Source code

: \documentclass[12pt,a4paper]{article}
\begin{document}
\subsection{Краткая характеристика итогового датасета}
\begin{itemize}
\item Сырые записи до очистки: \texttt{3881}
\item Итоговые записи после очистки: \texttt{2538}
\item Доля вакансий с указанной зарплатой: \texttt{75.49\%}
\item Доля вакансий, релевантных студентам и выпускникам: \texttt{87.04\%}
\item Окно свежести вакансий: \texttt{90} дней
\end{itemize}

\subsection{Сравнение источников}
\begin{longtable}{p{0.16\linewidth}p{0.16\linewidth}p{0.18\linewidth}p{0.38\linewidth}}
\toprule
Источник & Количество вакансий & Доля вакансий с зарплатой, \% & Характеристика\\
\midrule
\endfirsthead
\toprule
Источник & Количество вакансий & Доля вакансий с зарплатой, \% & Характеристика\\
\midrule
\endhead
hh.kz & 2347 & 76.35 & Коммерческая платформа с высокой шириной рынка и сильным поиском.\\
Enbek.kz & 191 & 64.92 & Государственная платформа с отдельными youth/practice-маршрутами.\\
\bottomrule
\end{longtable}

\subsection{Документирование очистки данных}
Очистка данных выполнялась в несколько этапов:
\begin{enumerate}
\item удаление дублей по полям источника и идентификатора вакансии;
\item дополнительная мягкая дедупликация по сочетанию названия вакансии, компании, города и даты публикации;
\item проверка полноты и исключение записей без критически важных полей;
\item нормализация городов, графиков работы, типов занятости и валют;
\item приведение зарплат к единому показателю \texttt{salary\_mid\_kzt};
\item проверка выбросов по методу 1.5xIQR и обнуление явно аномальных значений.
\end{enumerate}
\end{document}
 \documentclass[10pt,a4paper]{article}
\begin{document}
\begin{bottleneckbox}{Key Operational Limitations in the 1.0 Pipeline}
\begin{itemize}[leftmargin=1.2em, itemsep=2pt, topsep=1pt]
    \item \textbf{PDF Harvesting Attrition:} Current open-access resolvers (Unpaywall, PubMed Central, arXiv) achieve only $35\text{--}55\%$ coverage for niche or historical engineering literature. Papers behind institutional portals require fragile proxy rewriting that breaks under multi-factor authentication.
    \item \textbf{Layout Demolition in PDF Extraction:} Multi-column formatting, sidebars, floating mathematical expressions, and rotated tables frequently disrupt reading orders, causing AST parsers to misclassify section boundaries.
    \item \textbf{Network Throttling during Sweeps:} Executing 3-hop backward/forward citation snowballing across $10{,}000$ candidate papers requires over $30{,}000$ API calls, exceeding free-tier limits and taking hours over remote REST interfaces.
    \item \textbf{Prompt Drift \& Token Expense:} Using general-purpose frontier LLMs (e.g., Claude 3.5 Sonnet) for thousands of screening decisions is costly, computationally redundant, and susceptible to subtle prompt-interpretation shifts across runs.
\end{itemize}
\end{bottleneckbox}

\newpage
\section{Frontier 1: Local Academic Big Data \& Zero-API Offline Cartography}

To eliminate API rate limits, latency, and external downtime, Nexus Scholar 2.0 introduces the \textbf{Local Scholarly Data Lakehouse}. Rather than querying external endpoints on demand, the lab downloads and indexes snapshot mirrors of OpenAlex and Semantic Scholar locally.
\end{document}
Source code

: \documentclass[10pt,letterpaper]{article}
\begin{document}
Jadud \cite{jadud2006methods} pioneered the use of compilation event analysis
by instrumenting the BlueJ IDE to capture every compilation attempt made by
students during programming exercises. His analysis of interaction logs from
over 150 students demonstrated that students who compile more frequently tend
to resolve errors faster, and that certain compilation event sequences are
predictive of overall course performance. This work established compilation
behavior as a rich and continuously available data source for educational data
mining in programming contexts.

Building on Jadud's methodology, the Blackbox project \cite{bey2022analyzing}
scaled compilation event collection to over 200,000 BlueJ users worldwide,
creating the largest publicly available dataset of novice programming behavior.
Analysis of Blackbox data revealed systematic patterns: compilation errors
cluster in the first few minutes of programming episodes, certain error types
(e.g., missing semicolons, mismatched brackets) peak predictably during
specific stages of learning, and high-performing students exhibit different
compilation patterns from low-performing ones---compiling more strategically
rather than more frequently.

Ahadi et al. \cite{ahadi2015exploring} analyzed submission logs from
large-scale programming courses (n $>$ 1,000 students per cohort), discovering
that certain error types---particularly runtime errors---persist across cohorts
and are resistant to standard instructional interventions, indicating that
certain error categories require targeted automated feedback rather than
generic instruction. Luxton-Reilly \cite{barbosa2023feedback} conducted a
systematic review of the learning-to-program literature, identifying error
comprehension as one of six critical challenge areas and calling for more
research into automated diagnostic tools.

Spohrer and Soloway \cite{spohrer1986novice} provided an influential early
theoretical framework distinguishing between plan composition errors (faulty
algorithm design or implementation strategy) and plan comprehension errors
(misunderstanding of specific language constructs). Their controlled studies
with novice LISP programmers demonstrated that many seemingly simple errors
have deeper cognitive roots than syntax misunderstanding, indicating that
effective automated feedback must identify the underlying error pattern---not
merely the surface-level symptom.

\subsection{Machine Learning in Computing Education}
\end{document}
- - - - - - -
**ACTIVITY**
Once more, write out the records exactly as they are.

**TASK ANSWER**
Source code

: \documentclass[12pt,a4paper]{article}
\begin{document}
\subsection{Краткая характеристика итогового датасета}
\begin{itemize}
\item Сырые записи до очистки: \texttt{3881}
\item Итоговые записи после очистки: \texttt{2538}
\item Доля вакансий с указанной зарплатой: \texttt{75.49\%}
\item Доля вакансий, релевантных студентам и выпускникам: \texttt{87.04\%}
\item Окно свежести вакансий: \texttt{90} дней
\end{itemize}

\subsection{Сравнение источников}
\begin{longtable}{p{0.16\linewidth}p{0.16\linewidth}p{0.18\linewidth}p{0.38\linewidth}}
\toprule
Источник & Количество вакансий & Доля вакансий с зарплатой, \% & Характеристика\\
\midrule
\endfirsthead
\toprule
Источник & Количество вакансий & Доля вакансий с зарплатой, \% & Характеристика\\
\midrule
\endhead
hh.kz & 2347 & 76.35 & Коммерческая платформа с высокой шириной рынка и сильным поиском.\\
Enbek.kz & 191 & 64.92 & Государственная платформа с отдельными youth/practice-маршрутами.\\
\bottomrule
\end{longtable}

\subsection{Документирование очистки данных}
Очистка данных выполнялась в несколько этапов:
\begin{enumerate}
\item удаление дублей по полям источника и идентификатора вакансии;
\item дополнительная мягкая дедупликация по сочетанию названия вакансии, компании, города и даты публикации;
\item проверка полноты и исключение записей без критически важных полей;
\item нормализация городов, графиков работы, типов занятости и валют;
\item приведение зарплат к единому показателю \texttt{salary\_mid\_kzt};
\item проверка выбросов по методу 1.5xIQR и обнуление явно аномальных значений.
\end{enumerate}
\end{document}
 \documentclass[10pt,a4paper]{article}
\begin{document}
\begin{bottleneckbox}{Key Operational Limitations in the 1.0 Pipeline}
\begin{itemize}[leftmargin=1.2em, itemsep=2pt, topsep=1pt]
    \item \textbf{PDF Harvesting Attrition:} Current open-access resolvers (Unpaywall, PubMed Central, arXiv) achieve only $35\text{--}55\%$ coverage for niche or historical engineering literature. Papers behind institutional portals require fragile proxy rewriting that breaks under multi-factor authentication.
    \item \textbf{Layout Demolition in PDF Extraction:} Multi-column formatting, sidebars, floating mathematical expressions, and rotated tables frequently disrupt reading orders, causing AST parsers to misclassify section boundaries.
    \item \textbf{Network Throttling during Sweeps:} Executing 3-hop backward/forward citation snowballing across $10{,}000$ candidate papers requires over $30{,}000$ API calls, exceeding free-tier limits and taking hours over remote REST interfaces.
    \item \textbf{Prompt Drift \& Token Expense:} Using general-purpose frontier LLMs (e.g., Claude 3.5 Sonnet) for thousands of screening decisions is costly, computationally redundant, and susceptible to subtle prompt-interpretation shifts across runs.
\end{itemize}
\end{bottleneckbox}

\newpage
\section{Frontier 1: Local Academic Big Data \& Zero-API Offline Cartography}

To eliminate API rate limits, latency, and external downtime, Nexus Scholar 2.0 introduces the \textbf{Local Scholarly Data Lakehouse}. Rather than querying external endpoints on demand, the lab downloads and indexes snapshot mirrors of OpenAlex and Semantic Scholar locally.
\end{document}
Source code

: \documentclass[10pt,letterpaper]{article}
\begin{document}
Jadud \cite{jadud2006methods} pioneered the use of compilation event analysis
by instrumenting the BlueJ IDE to capture every compilation attempt made by
students during programming exercises. His analysis of interaction logs from
over 150 students demonstrated that students who compile more frequently tend
to resolve errors faster, and that certain compilation event sequences are
predictive of overall course performance. This work established compilation
behavior as a rich and continuously available data source for educational data
mining in programming contexts.

Building on Jadud's methodology, the Blackbox project \cite{bey2022analyzing}
scaled compilation event collection to over 200,000 BlueJ users worldwide,
creating the largest publicly available dataset of novice programming behavior.
Analysis of Blackbox data revealed systematic patterns: compilation errors
cluster in the first few minutes of programming episodes, certain error types
(e.g., missing semicolons, mismatched brackets) peak predictably during
specific stages of learning, and high-performing students exhibit different
compilation patterns from low-performing ones---compiling more strategically
rather than more frequently.

Ahadi et al. \cite{ahadi2015exploring} analyzed submission logs from
large-scale programming courses (n $>$ 1,000 students per cohort), discovering
that certain error types---particularly runtime errors---persist across cohorts
and are resistant to standard instructional interventions, indicating that
certain error categories require targeted automated feedback rather than
generic instruction. Luxton-Reilly \cite{barbosa2023feedback} conducted a
systematic review of the learning-to-program literature, identifying error
comprehension as one of six critical challenge areas and calling for more
research into automated diagnostic tools.

Spohrer and Soloway \cite{spohrer1986novice} provided an influential early
theoretical framework distinguishing between plan composition errors (faulty
algorithm design or implementation strategy) and plan comprehension errors
(misunderstanding of specific language constructs). Their controlled studies
with novice LISP programmers demonstrated that many seemingly simple errors
have deeper cognitive roots than syntax misunderstanding, indicating that
effective automated feedback must identify the underlying error pattern---not
merely the surface-level symptom.

\subsection{Machine Learning in Computing Education}
\end{document}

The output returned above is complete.